ASSIGNMENT: Track down each line below containing the string "Secret" and copy it.

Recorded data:

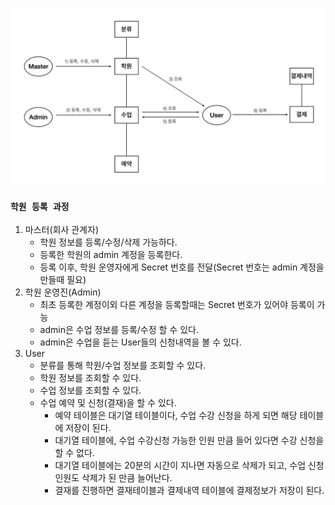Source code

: ![alt text](./img/flow.png)
### `학원 등록 과정`
1. 마스터(회사 관계자)
   - 학원 정보를 등록/수정/삭제 가능하다.
   - 등록한 학원의 admin 계정을 등록한다.
   - 등록 이후, 학원 운영자에게 Secret 번호를 전달(Secret 번호는 admin 계정을 만들때 필요)
2. 학원 운영진(Admin)
   - 최초 등록한 계정이외 다른 계정을 등록할때는 Secret 번호가 있어야 등록이 가능
   - admin은 수업 정보를 등록/수정 할 수 있다.
   - admin은 수업을 듣는 User들의 신청내역을 볼 수 있다.
3. User
   - 분류를 통해 학원/수업 정보를 조회할 수 있다.
   - 학원 정보를 조회할 수 있다.
   - 수업 정보를 조회할 수 있다.
   - 수업 예약 및 신청(결재)을 할 수 있다.
     - 예약 테이블은 대기열 테이블이다, 수업 수강 신청을 하게 되면 해당 테이블에 저장이 된다.
     - 대기열 테이블에, 수업 수강신청 가능한 인원 만큼 들어 있다면 수강 신청을 할 수 없다.
     - 대기열 테이블에는 20분의 시간이 지나면 자동으로 삭제가 되고, 수업 신청 인원도 삭제가 된 만큼 늘어난다.
     - 결재를 진행하면 결재테이블과 결제내역 테이블에 결제정보가 저장이 된다.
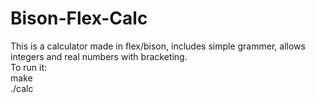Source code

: # Bison-Flex-Calc
This is a calculator made in flex/bison, includes simple grammer, allows integers and real numbers with bracketing.<br />
To run it: <br />
 make<br />
./calc
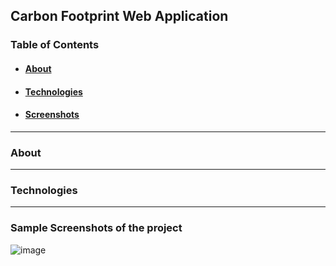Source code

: ## Carbon Footprint Web Application
### Table of Contents
- #### [About](#about)
- #### [Technologies](#technologies)
- #### [Screenshots](#screenshots)
---
### About

---
### Technologies

---
### Sample Screenshots of the project
![image](https://github.com/melindamary/carbon-footprint/assets/65484282/ff581b7e-d1cf-4738-897b-f9a0f7a680ab)
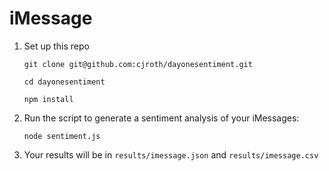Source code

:# iMessage

1. Set up this repo

    `git clone git@github.com:cjroth/dayonesentiment.git`

    `cd dayonesentiment`

    `npm install`

2. Run the script to generate a sentiment analysis of your iMessages:

    `node sentiment.js`

3. Your results will be in `results/imessage.json` and `results/imessage.csv`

ANSWER TO THE PROBLEM:
   - 등록 이후, 학원 운영자에게 Secret 번호를 전달(Secret 번호는 admin 계정을 만들때 필요)
   - 최초 등록한 계정이외 다른 계정을 등록할때는 Secret 번호가 있어야 등록이 가능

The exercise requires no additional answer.